The bombing planes are intersecting two lines of anti-aircraft defense. Each plane, regardless of the others, has probability $\theta$, true resemblance, and can be knocked down by the first line of defense and second line of defense. Probability $\theta$ is not known. Of the n = 100 aircraft, $K_1$ = 40 were knocked down and $K_2$ = 20 were knocked down.
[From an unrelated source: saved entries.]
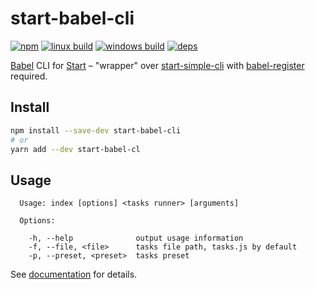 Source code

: # start-babel-cli

[![npm](https://img.shields.io/npm/v/start-babel-cli.svg?style=flat-square)](https://www.npmjs.com/package/start-babel-cli)
[![linux build](https://img.shields.io/travis/start-runner/babel-cli/master.svg?label=linux&style=flat-square)](https://travis-ci.org/start-runner/babel-cli)
[![windows build](https://img.shields.io/appveyor/ci/start-runner/babel-cli/master.svg?label=windows&style=flat-square)](https://ci.appveyor.com/project/start-runner/babel-cli)
[![deps](https://img.shields.io/gemnasium/start-runner/babel-cli.svg?style=flat-square)](https://gemnasium.com/start-runner/babel-cli)

[Babel](https://babeljs.io/) CLI for [Start](https://github.com/start-runner/start) – "wrapper" over [start-simple-cli](https://github.com/start-runner/simple-cli) with [babel-register](https://babeljs.io/docs/usage/require/) required.

## Install

```sh
npm install --save-dev start-babel-cli
# or
yarn add --dev start-babel-cl
```

## Usage

```
  Usage: index [options] <tasks runner> [arguments]

  Options:

    -h, --help              output usage information
    -f, --file, <file>      tasks file path, tasks.js by default
    -p, --preset, <preset>  tasks preset
```

See [documentation](https://github.com/start-runner/start#readme) for details.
- Compute likelihood for $K_1$ and $K_2$, $P_{\theta}(K_1=40, K_2=20)$.
- Compute mle for $\theta$.
I assumed that $\theta$ is the probability of Bernoulli trails. But how to compute mle and likelihood?
If I understand correctly, each plane has a probability $\theta$ to be hit when passing through each line of defense.
For the first line, $40$ planes were hit, probability is $\binom{100}{40}\theta^{40}(1-\theta)^{60}$.
For the second line, of the $60$ remaining planes, $20$ were hit, probability is $\binom{60}{20}\theta^{20}(1-\theta)^{40}$.
So the likelihood is $$P_\theta(K_1=40,K_2=20) = \binom{100}{40}\theta^{40}(1-\theta)^{60}.\binom{60}{20}\theta^{20}(1-\theta)^{40} = \frac{100!}{(40!)^2 20!}\theta^{60}(1-\theta)^{100}$$ Taking the derivative, you find $$P_\theta(K_1=40,K_2=20) = \frac{100!}{(40!)^2 20!}\theta^{59}(1-\theta)^{99}\left[60-160\theta\right]$$ so the maximum likelihood is $\theta=\dfrac{60}{160}=\dfrac38$.